Active Management

CMP_Cycle_-_2008-02-20

Yesterday was my annual pilgrimage to speak at the Siuslaw Watershed Council’s summer camp for middle and higher school-age kids. I was to meet the group at the Forest Service’s Fivemile-Bell project, about which I’d read a lot but never seen.

It looked simple enough to find, tucked just east of Tahkenitch Lake near the Pacific Ocean. I’m geographically-challenged in the woods and the directions were a bit vague (“After you turn left from hwy 101 on Five Mile Road (I forget the actual mileage), you will go past Thakenitch Lake. You’ll get to the bottom of a valley, go past a house and small wetlands on your left and before you go back up the hill, there will be a white fence and then a gate on your right. That’s us.“). It didn’t help matters that I blithely went “back up the hill,” (30% grades) for several miles before realizing my error and backtracking. Having given myself an extra half-hour, I was more-or-less on time. The kids and I chatted about owls, salmon and national forest tree thinning.

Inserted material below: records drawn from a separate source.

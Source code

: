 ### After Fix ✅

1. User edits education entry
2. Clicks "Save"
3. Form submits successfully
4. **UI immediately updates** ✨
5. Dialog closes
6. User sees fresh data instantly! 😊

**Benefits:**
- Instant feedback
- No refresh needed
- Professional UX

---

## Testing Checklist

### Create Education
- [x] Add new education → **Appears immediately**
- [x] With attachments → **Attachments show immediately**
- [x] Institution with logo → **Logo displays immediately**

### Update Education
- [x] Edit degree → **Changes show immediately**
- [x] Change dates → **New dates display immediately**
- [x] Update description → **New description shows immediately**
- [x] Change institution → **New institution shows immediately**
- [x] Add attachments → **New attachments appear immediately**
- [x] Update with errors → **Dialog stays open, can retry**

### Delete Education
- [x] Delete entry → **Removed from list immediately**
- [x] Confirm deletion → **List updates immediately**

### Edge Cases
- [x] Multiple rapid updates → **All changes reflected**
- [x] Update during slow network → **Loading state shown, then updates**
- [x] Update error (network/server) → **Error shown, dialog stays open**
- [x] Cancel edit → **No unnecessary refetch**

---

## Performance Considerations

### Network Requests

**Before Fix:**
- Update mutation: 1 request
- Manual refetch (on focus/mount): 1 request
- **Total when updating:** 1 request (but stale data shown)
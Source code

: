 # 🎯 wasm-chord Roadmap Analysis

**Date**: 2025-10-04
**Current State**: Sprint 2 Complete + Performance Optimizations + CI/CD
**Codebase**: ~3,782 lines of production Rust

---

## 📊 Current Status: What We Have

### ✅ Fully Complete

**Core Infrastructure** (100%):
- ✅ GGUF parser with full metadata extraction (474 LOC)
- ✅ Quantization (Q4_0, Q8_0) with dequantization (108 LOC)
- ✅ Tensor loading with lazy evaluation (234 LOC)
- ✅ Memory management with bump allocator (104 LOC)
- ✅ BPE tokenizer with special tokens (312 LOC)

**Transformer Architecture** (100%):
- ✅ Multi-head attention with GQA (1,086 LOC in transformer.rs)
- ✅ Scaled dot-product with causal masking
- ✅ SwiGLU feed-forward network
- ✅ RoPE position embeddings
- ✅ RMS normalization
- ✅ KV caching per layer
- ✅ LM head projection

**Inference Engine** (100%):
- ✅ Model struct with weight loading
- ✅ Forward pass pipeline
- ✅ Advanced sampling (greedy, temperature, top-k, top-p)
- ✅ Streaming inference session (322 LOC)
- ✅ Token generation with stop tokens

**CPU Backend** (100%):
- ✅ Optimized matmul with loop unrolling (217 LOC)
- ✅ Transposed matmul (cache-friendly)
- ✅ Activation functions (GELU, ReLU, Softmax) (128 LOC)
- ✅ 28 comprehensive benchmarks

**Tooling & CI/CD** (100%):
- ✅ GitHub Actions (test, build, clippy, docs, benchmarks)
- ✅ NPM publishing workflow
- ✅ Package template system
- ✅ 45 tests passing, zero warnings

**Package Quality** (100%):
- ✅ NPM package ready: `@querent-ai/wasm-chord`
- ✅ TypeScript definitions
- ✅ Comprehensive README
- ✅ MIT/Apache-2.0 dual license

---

About ten years ago, the Forest Service bought the 640-acre cattle and hay homestead along Fivemile and Bell creeks to restore coho habitat. Its plans are ambitious. Some old dikes have been removed. Invasive plants are being treated with Glyphosate, mowing and excavation (canary reed grass makes a deep mat that is a bitch to remove). While there, I saw a log loader putting some alder and fir logs into a small tributary creek.

The general landscape is intensively managed and drop-dead gorgeous.